Have I used any other airlines?
Yes, but I didn’t like them as much as Avianca.
Have I had a bad experience with Avianca?
Wait..What? You had a bad experience with Avianca and STILL like and recommend them?
Yes. Yes I did. And here is why…
To me, airlines have to deal with thousands upon thousands of customers a day. They are a big corporations. When you deal with that many people on a daily basis, things are bound to go awry. It happens.
It sucks when things go wrong, but my main concern when this happens is:
HOW DOES SAID COMPANY DEAL WITH THE SITUATION?
It’s all about the customer service to me, and Avianca’s customer service left me with nothing to lack. And I was so pleased with their customer service and response, that I flew them again on my border run to Ecuador a couple months later.
Here is what happened…
I was booked to return to Colombia, from Ecuador, back on December 19th, 2011. I flew Avianca from Miami to Caracas, and Taca from Medellin, Colombia to Quito, Ecuador (Taca has daily flights between the 2 for a great price).
So December 18th, 24 hours before my flight, I tried to do Taca’s online check-in. It wouldn’t work. Every time I put in my information, the internet would either time-out, or bring me back to the Taca home page. I tried about half a dozen times throughout the day with the same results. Obviously there was an internet problem. At midnight, after trying again, I gave up and went to bed.
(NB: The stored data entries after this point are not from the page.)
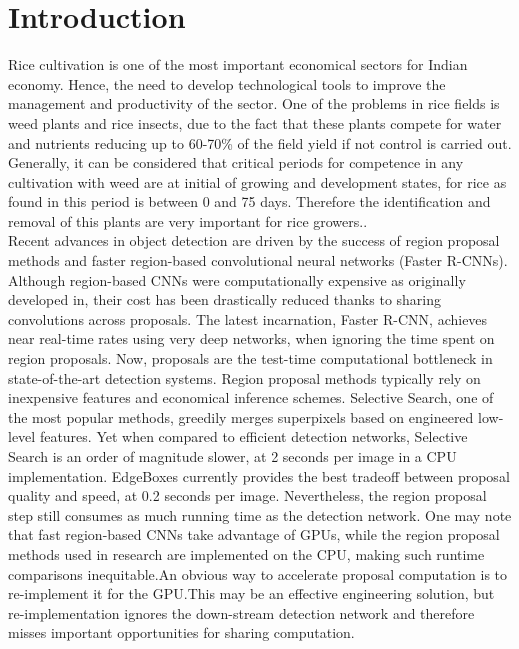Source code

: \chapter{Introduction}\label{chap1}

Rice cultivation is one of the most important economical sectors for Indian economy. Hence, the need to develop technological tools to improve the management and productivity of the sector. One of the problems in rice fields is weed plants and rice insects, due to the fact that these plants compete for water and nutrients reducing up to 60-70\% of the field yield if not control is carried out. Generally, it can be considered that critical periods for competence in any cultivation with weed are at initial of growing and development states, for rice as found in this period is between 0 and 75 days. Therefore the identification and removal of this plants are very important for rice growers..\\

Recent advances in object detection are driven by the success of region proposal methods and faster region-based convolutional neural networks (Faster R-CNNs). Although region-based CNNs were computationally expensive as originally developed in, their cost has been drastically reduced thanks to sharing convolutions across proposals. The latest incarnation, Faster R-CNN, achieves near real-time rates using very deep networks, when ignoring the time spent on region proposals. Now, proposals are the test-time computational bottleneck in state-of-the-art detection systems. Region proposal methods typically rely on inexpensive features and economical inference schemes. Selective Search, one of the most popular methods, greedily merges superpixels based on engineered low-level features. Yet when compared to efficient detection networks, Selective Search is an order of magnitude slower, at 2 seconds per image in a CPU implementation. EdgeBoxes currently provides the best tradeoff between proposal quality and speed, at 0.2 seconds per image. Nevertheless, the region proposal step still consumes as much running time as the detection network. One may note that fast region-based CNNs take advantage of GPUs, while the region proposal methods used in research are implemented on the CPU, making such runtime comparisons inequitable.An obvious way to accelerate proposal computation is to re-implement it for the GPU.This may be an effective engineering solution, but re-implementation ignores the down-stream detection network and therefore misses important opportunities for sharing computation. \\

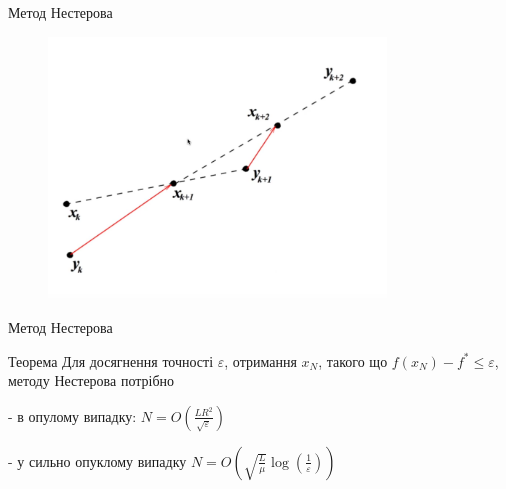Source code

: \documentclass[a4paper, 14pt]{beamer}
\begin{document}
\begin{frame}{Метод Нестерова}
    \begin{figure}
        \includegraphics[width = 0.8\textwidth]{imgs/nesterov2.png}
    \end{figure}
\end{frame}

\begin{frame}{Метод Нестерова}
    \begin{theo}{Теорема}
        Для досягнення точності $\varepsilon$, отримання 
        $x_N$, такого що $f\left(x_N\right)-f^* \leq \varepsilon$, 
        методу Нестерова потрібно
        
        
        - в опулому випадку: 
        $N=O\left(\frac{L R^2}{\sqrt{\varepsilon}}\right)$


        - у сильно опуклому випадку 
        $N=O\left(\sqrt{\frac{L}{\mu}} \log 
        \left(\frac{1}{\varepsilon}\right)\right)$ 
    \end{theo}
\end{frame}
\end{document}
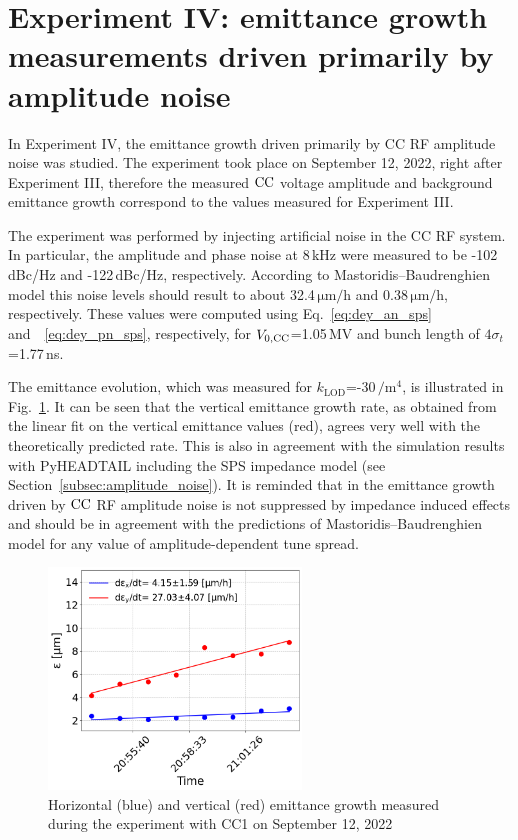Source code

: \section{Experiment IV: emittance growth measurements driven primarily by amplitude noise}\label{sec:exp4_amplitude_noise}

In Experiment IV, the emittance growth driven primarily by CC RF amplitude noise was studied. The experiment took place on September 12, 2022, right after Experiment III, therefore the measured ${\mathrm{CC}}$ voltage amplitude and background emittance growth correspond to the values measured for Experiment III. 


The experiment was performed by injecting artificial noise in the CC RF system. In particular, the amplitude and phase noise at 8\,kHz were measured to be -102\,dBc/Hz and -122\,dBc/Hz, respectively. According to Mastoridis--Baudrenghien model this noise levels should result to about 32.4\,$\mathrm{\mu m/h}$ and 0.38\,$\mathrm{\mu m/h}$, respectively. These values were computed using Eq.~\eqref{eq:dey_an_sps} and~~\eqref{eq:dey_pn_sps}, respectively, for ${V_\mathrm{0, CC}}$=1.05\,MV and bunch length of $4 \sigma_t$=1.77\,ns.


The emittance evolution, which was measured for $k_\mathrm{LOD}$=-30\,$\mathrm{/m^4}$, is illustrated in Fig.~\ref{fig:H_V_emit_growth_Amplitude_noise_coast12}. It can be seen that the vertical emittance growth rate, as obtained from the linear fit on the vertical emittance values (red), agrees very well with the theoretically predicted rate. This is also in agreement with the simulation results with PyHEADTAIL including the SPS impedance model (see Section~\ref{subsec:amplitude_noise}). It is reminded that in the emittance growth driven by ${\mathrm{CC}}$ RF amplitude noise is not suppressed by impedance induced effects and should be in agreement with the predictions of Mastoridis--Baudrenghien model for any value of amplitude-dependent tune spread.


\begin{figure}[!h]
   \centering         
   \includegraphics[width=0.6\textwidth]{images/Ch8/cc_md_sep22_AN_coast12.png}
       \caption{Horizontal (blue) and vertical (red) emittance growth measured during the experiment with CC1 on September 12, 2022}
       \label{fig:H_V_emit_growth_Amplitude_noise_coast12}
\end{figure}






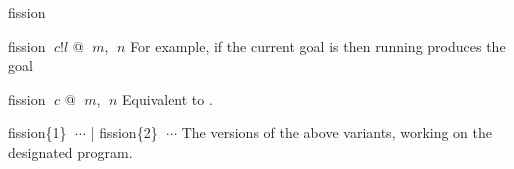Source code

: \begin{tactic}{fission}
\begin{tsyntax}{fission $\;c$!$l$ @ $\;m$, $\;n$}
    \medskip For example, if the current goal is
     then
    running 
    produces the goal
  \end{tsyntax}

  \begin{tsyntax}{fission $\;c$ @ $\;m$, $\;n$}
    Equivalent to .
  \end{tsyntax}

  \begin{tsyntax}{fission\{1\} $\;\cdots$ | fission\{2\} $\;\cdots$}
    The \prhl versions of the above variants, working on the
    designated program.
  \end{tsyntax}
\end{tactic}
Early the next morning, on December 19th, I woke up at 6am and tried checking in online again. I still couldn’t check in online, and decided I would just have to do it at the Quito airport. I got ready, and arrived at the Quito airport about 10:30 am. There was already lines of people waiting to check in. And it seemed like each person had about 5 large bags with them. I knew this was going to be awhile.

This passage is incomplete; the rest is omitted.